▶ _PROBLEM TO WORK ON_:
Return each entry below word for word, leaving out any image.

[Collected data]
..........

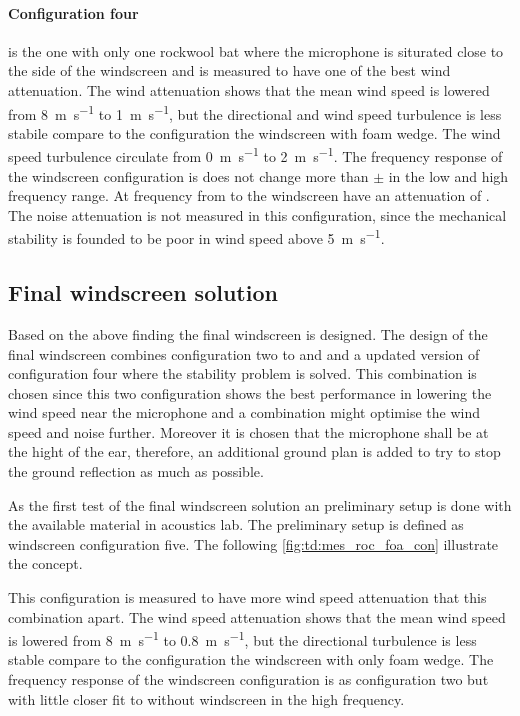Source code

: \paragraph{Configuration four} is the one with only one rockwool bat where the microphone is siturated close to the side of the windscreen and is measured to have one of the best wind attenuation. The wind attenuation shows that the mean wind speed is lowered from \SI{8}{\meter\per\second} to \SI{1}{\meter\per\second}, but the directional and wind speed turbulence is less stabile compare to the configuration the windscreen with foam wedge. The wind speed turbulence circulate from \SI{0}{\meter\per\second} to \SI{2}{\meter\per\second}. The frequency response of the windscreen configuration is does not change more than $\pm$ in the low and high frequency range. At frequency from  to  the windscreen have an attenuation of . The noise attenuation is not measured in this configuration, since the mechanical stability is founded to be poor in wind speed above \SI{5}{\meter\per\second}.


\subsection{Final windscreen solution}
Based on the above finding the final windscreen is designed. The design of the final windscreen combines configuration two to and and a updated version of configuration four where the stability problem is solved. This combination is chosen since this two configuration shows the best performance in lowering the wind speed near the microphone and a combination might optimise the wind speed and noise further. Moreover it is chosen that the microphone shall be at the hight of the ear, therefore, an additional ground plan is added to try to stop the ground reflection as much as possible. 

As the first test of the final windscreen solution an preliminary setup is done with the available material in acoustics lab. The preliminary setup is defined as windscreen configuration five. The following \autoref{fig:td:mes_roc_foa_con} illustrate the concept.


This configuration is measured to have more wind speed attenuation that this combination apart. The wind speed attenuation shows that the mean wind speed is lowered from \SI{8}{\meter\per\second} to \SI{0.8}{\meter\per\second}, but the directional turbulence is less stable compare to the configuration the windscreen with only foam wedge. The frequency response of the windscreen configuration is as configuration two but with little closer fit to without windscreen in the high frequency.

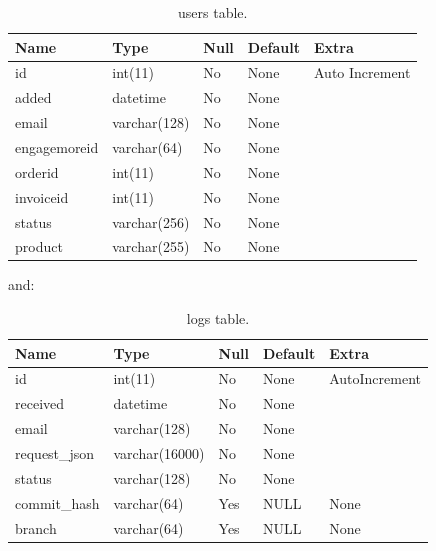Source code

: \documentclass[final,letterpaper,12pt]{article}
\begin{document}
\begin{table}[ht]
\begin{tabular}{|l|l|l|l|l|}
\hline
Name&Type&Null&Default&Extra\\ \hline
id&int(11)&No&None&Auto Increment\\
added&datetime&No&None&\\
email&varchar(128)&No&None&\\
engagemoreid&varchar(64)&No&None&\\
orderid&int(11)&No&None&\\
invoiceid&int(11)&No&None&\\
status&varchar(256)&No&None&\\
product&varchar(255)&No&None&\\
\hline
\end{tabular}
\caption{\label{tab:users}users table.}
\end{table}

\newpage
\noindent and:
\begin{table}[ht]
\begin{tabular}{|l|l|l|l|l|}
\hline
Name&Type&Null&Default&Extra\\ \hline
id&int(11)&No&None&AutoIncrement\\
received&datetime&No&None&\\
email&varchar(128)&No&None&\\
request\_json&varchar(16000)&No&None&\\
status&varchar(128)&No&None&\\
commit\_hash&varchar(64)&Yes&NULL&None\\
branch&varchar(64)&Yes&NULL&None\\
\hline
\end{tabular}

\caption{\label{tab:logs}logs table.}
\end{table}

\newpage
\end{document}
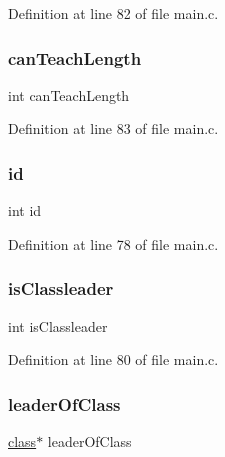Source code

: Definition at line 82 of file main.\+c.

\hypertarget{structteacher_ac5f08fdd49a83d7053ba26b1c1c71e8a}{}\label{structteacher_ac5f08fdd49a83d7053ba26b1c1c71e8a} 
\subsubsection{\texorpdfstring{can\+Teach\+Length}{canTeachLength}}
{\footnotesize\ttfamily int can\+Teach\+Length}



Definition at line 83 of file main.\+c.

\hypertarget{structteacher_a7441ef0865bcb3db9b8064dd7375c1ea}{}\label{structteacher_a7441ef0865bcb3db9b8064dd7375c1ea} 
\subsubsection{\texorpdfstring{id}{id}}
{\footnotesize\ttfamily int id}



Definition at line 78 of file main.\+c.

\hypertarget{structteacher_a6120a3cee2c5bb1e10db23a543a20a8a}{}\label{structteacher_a6120a3cee2c5bb1e10db23a543a20a8a} 
\subsubsection{\texorpdfstring{is\+Classleader}{isClassleader}}
{\footnotesize\ttfamily int is\+Classleader}



Definition at line 80 of file main.\+c.

\hypertarget{structteacher_a7fcc02effcf952684962b4481e328964}{}\label{structteacher_a7fcc02effcf952684962b4481e328964} 
\subsubsection{\texorpdfstring{leader\+Of\+Class}{leaderOfClass}}
{\footnotesize\ttfamily \hyperlink{structclass}{class}$\ast$ leader\+Of\+Class}



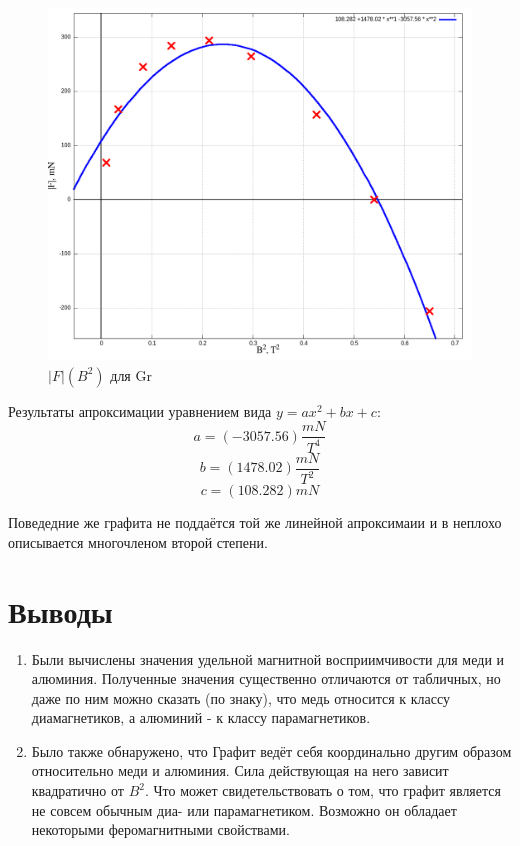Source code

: \documentclass{article}
\begin{document}
    
    \begin{figure}[H]
        \centering
        \includegraphics[width=\textwidth]{Gr-comp.png}
        \caption{$|F|(B^2)$ для Gr}
    \end{figure}

    Результаты апроксимации уравнением вида \(y = ax^2 + bx + c\):
    \[ a = (-3057.56) \frac{mN}{T^4} \]
    \[ b = (1478.02) \frac{mN}{T^2} \]
    \[ c = (108.282) mN \]

    Поведедние же графита не поддаётся той же линейной апроксимаии и в неплохо описывается многочленом второй степени.

    \section {Выводы}
    \begin{enumerate}
        \item Были вычислены значения удельной магнитной восприимчивости для меди и алюминия.
    Полученные значения существенно отличаются от табличных, но даже по ним можно сказать (по знаку), что медь
    относится к классу диамагнетиков, а алюминий - к классу парамагнетиков.
        \item Было также обнаружено, что Графит ведёт себя координально другим образом относительно меди
    и алюминия. Сила действующая на него зависит квадратично от \(B^2\). Что может свидетельствовать о том,
    что графит является не совсем обычным диа- или парамагнетиком. Возможно он обладает некоторыми феромагнитными
    свойствами.

    \end{enumerate}
\end{document}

..........

▶ _COMPLETED TASK_:
Source code

: \paragraph{Configuration four} is the one with only one rockwool bat where the microphone is siturated close to the side of the windscreen and is measured to have one of the best wind attenuation. The wind attenuation shows that the mean wind speed is lowered from \SI{8}{\meter\per\second} to \SI{1}{\meter\per\second}, but the directional and wind speed turbulence is less stabile compare to the configuration the windscreen with foam wedge. The wind speed turbulence circulate from \SI{0}{\meter\per\second} to \SI{2}{\meter\per\second}. The frequency response of the windscreen configuration is does not change more than $\pm$ in the low and high frequency range. At frequency from  to  the windscreen have an attenuation of . The noise attenuation is not measured in this configuration, since the mechanical stability is founded to be poor in wind speed above \SI{5}{\meter\per\second}.


\subsection{Final windscreen solution}
Based on the above finding the final windscreen is designed. The design of the final windscreen combines configuration two to and and a updated version of configuration four where the stability problem is solved. This combination is chosen since this two configuration shows the best performance in lowering the wind speed near the microphone and a combination might optimise the wind speed and noise further. Moreover it is chosen that the microphone shall be at the hight of the ear, therefore, an additional ground plan is added to try to stop the ground reflection as much as possible. 

As the first test of the final windscreen solution an preliminary setup is done with the available material in acoustics lab. The preliminary setup is defined as windscreen configuration five. The following \autoref{fig:td:mes_roc_foa_con} illustrate the concept.


This configuration is measured to have more wind speed attenuation that this combination apart. The wind speed attenuation shows that the mean wind speed is lowered from \SI{8}{\meter\per\second} to \SI{0.8}{\meter\per\second}, but the directional turbulence is less stable compare to the configuration the windscreen with only foam wedge. The frequency response of the windscreen configuration is as configuration two but with little closer fit to without windscreen in the high frequency.

Source code

: \documentclass[final,letterpaper,12pt]{article}
\begin{document}
\begin{table}[ht]
\begin{tabular}{|l|l|l|l|l|}
\hline
Name&Type&Null&Default&Extra\\ \hline
id&int(11)&No&None&Auto Increment\\
added&datetime&No&None&\\
email&varchar(128)&No&None&\\
engagemoreid&varchar(64)&No&None&\\
orderid&int(11)&No&None&\\
invoiceid&int(11)&No&None&\\
status&varchar(256)&No&None&\\
product&varchar(255)&No&None&\\
\hline
\end{tabular}
\caption{\label{tab:users}users table.}
\end{table}

\newpage
\noindent and:
\begin{table}[ht]
\begin{tabular}{|l|l|l|l|l|}
\hline
Name&Type&Null&Default&Extra\\ \hline
id&int(11)&No&None&AutoIncrement\\
received&datetime&No&None&\\
email&varchar(128)&No&None&\\
request\_json&varchar(16000)&No&None&\\
status&varchar(128)&No&None&\\
commit\_hash&varchar(64)&Yes&NULL&None\\
branch&varchar(64)&Yes&NULL&None\\
\hline
\end{tabular}

\caption{\label{tab:logs}logs table.}
\end{table}

\newpage
\end{document}
Source code

: Definition at line 82 of file main.\+c.

\hypertarget{structteacher_ac5f08fdd49a83d7053ba26b1c1c71e8a}{}\label{structteacher_ac5f08fdd49a83d7053ba26b1c1c71e8a} 
\subsubsection{\texorpdfstring{can\+Teach\+Length}{canTeachLength}}
{\footnotesize\ttfamily int can\+Teach\+Length}



Definition at line 83 of file main.\+c.

\hypertarget{structteacher_a7441ef0865bcb3db9b8064dd7375c1ea}{}\label{structteacher_a7441ef0865bcb3db9b8064dd7375c1ea} 
\subsubsection{\texorpdfstring{id}{id}}
{\footnotesize\ttfamily int id}



Definition at line 78 of file main.\+c.

\hypertarget{structteacher_a6120a3cee2c5bb1e10db23a543a20a8a}{}\label{structteacher_a6120a3cee2c5bb1e10db23a543a20a8a} 
\subsubsection{\texorpdfstring{is\+Classleader}{isClassleader}}
{\footnotesize\ttfamily int is\+Classleader}



Definition at line 80 of file main.\+c.

\hypertarget{structteacher_a7fcc02effcf952684962b4481e328964}{}\label{structteacher_a7fcc02effcf952684962b4481e328964} 
\subsubsection{\texorpdfstring{leader\+Of\+Class}{leaderOfClass}}
{\footnotesize\ttfamily \hyperlink{structclass}{class}$\ast$ leader\+Of\+Class}



Source code

: \documentclass{article}
\begin{document}
    
    \begin{figure}[H]
        \centering
        \includegraphics[width=\textwidth]{Gr-comp.png}
        \caption{$|F|(B^2)$ для Gr}
    \end{figure}

    Результаты апроксимации уравнением вида \(y = ax^2 + bx + c\):
    \[ a = (-3057.56) \frac{mN}{T^4} \]
    \[ b = (1478.02) \frac{mN}{T^2} \]
    \[ c = (108.282) mN \]

    Поведедние же графита не поддаётся той же линейной апроксимаии и в неплохо описывается многочленом второй степени.

    \section {Выводы}
    \begin{enumerate}
        \item Были вычислены значения удельной магнитной восприимчивости для меди и алюминия.
    Полученные значения существенно отличаются от табличных, но даже по ним можно сказать (по знаку), что медь
    относится к классу диамагнетиков, а алюминий - к классу парамагнетиков.
        \item Было также обнаружено, что Графит ведёт себя координально другим образом относительно меди
    и алюминия. Сила действующая на него зависит квадратично от \(B^2\). Что может свидетельствовать о том,
    что графит является не совсем обычным диа- или парамагнетиком. Возможно он обладает некоторыми феромагнитными
    свойствами.

    \end{enumerate}
\end{document}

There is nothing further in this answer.